Sarahproudandtall has a snarky (and very funny) diary up this morning about being a member of the Hated One Percent. It's not meant to be a factual statement, I know, but...well, you see, I am a member of that Hated One Percent. And I have a message for you, and for my fellow one percenters.
I don't deserve my wealth. Not only was I lucky, but I've been subsidized every step of the way. Yes, I worked very hard, and, yes, I've taken a lot of lumps along the way, but, more than anything else, I was subsidized until I became lucky.
I owe it to those who were less lucky than me to make sure thet get the subsidies they need to perhaps get as lucky as I did. Subsidy money, you see, is governmental pre-IPO funding, and like any good capitalist, I know that no more than of my A-series funding rounds will fail completely, perhaps 30% will give me a break even exit, and, on average, 20% will pay for the half that lost money and provide an income. I also know that one in a thousand will be Apple or Microsoft or Google. More than that, I know that we don't know how to find that one in a thousand, because each of them is mixture of circumstance, hard work, grit, ferocity, and, yes, pure luck.

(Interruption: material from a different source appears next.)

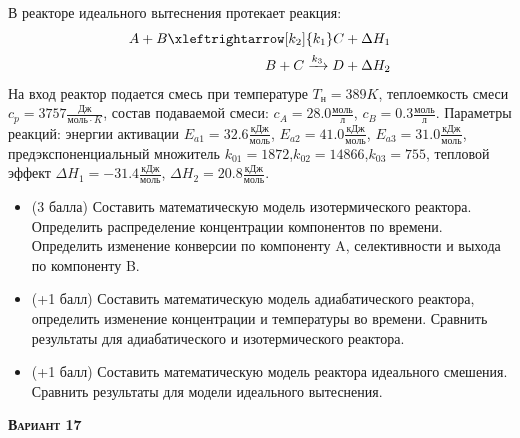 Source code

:  В реакторе идеального вытеснения протекает реакция: \begin{equation*} \begin{aligned} A+B \xleftrightarrow[k_2]{k_1} C + \Delta H_1 \\ B + C \xrightarrow{k_3} D + \Delta H_2 \end{aligned} \end{equation*}                                На вход  реактор подается смесь при температуре $ T_н =  389 K$, теплоемкость смеси $c_p= 3757 \frac{Дж}{моль \cdot K}$, состав подаваемой смеси: $c_A=28.0 \frac{моль}{л}$, $c_B=0.3 \frac{моль}{л}$. Параметры реакций: энергии активации $E_{a1}=32.6 \frac{кДж}{моль}$, $E_{a2}=41.0  \frac{кДж}{моль}$, $E_{a3}=31.0  \frac{кДж}{моль}$, предэкспоненциальный множитель $k_{01}=      1872$,$k_{02}=     14866$,$k_{03}=       755$, тепловой эффект $\Delta H_1= -31.4  \frac{кДж}{моль}$, $\Delta H_2=20.8 \frac{кДж}{моль}$.\begin{itemize} \item (3 балла) Составить математическую модель изотермического реактора. Определить распределение концентрации компонентов по времени. Определить изменение конверсии по компоненту A, селективности и выхода по компоненту B. \item (+1 балл) Составить математическую модель адиабатического реактора, определить изменение концентрации и температуры во времени. Сравнить результаты для адиабатического и изотермического реактора. \item (+1 балл) Составить математическую модель реактора идеального смешения. Сравнить результаты для модели идеального вытеснения. \end{itemize}

\textsc{\textbf{Вариант 17}}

Ignore moral debt to the country that raised me and grew me into what I am. Ignore my parents' notion that we should "pay it forward" through charity. We none of us know how to pick winners, and the money I pay for your roads and bridges and educations and childcare is a very efficient way to bet on people's success, and is the only way to reap those rare-but-critical one in a thousand winners.
I was both born into poverty -- my parents, in fact, took WIC food to feed me and my sisters while my father finished graduate school on a fellowship. (Oh, look, a subsidy!) I grew up in an academic community in the northeast, a moderately disabled child with a flair for math and programming. I learned to program when I was seven, on a computer paid for with an NSF grant. (Another subsidy.) I went to college on a scholarship deal, and spent a large chunk of my junior year as an undergraduate research participant at a national laboratory. (Yet another subsidy. Seeing a pattern here?) I matriculated and chose to attend graduate school at the University of Wisconsin--Madison, because the Teaching Assistants Association had negotiated a contract which limited class size, giving me a better chance to finish my degree. (Still another subsidy.) I spent a year of my time in grad school working with a very distinguished group of scholars in my field, paid for, in part, by research assistantships from the governments of Canada and the United States. (What a moocher I was, eh?)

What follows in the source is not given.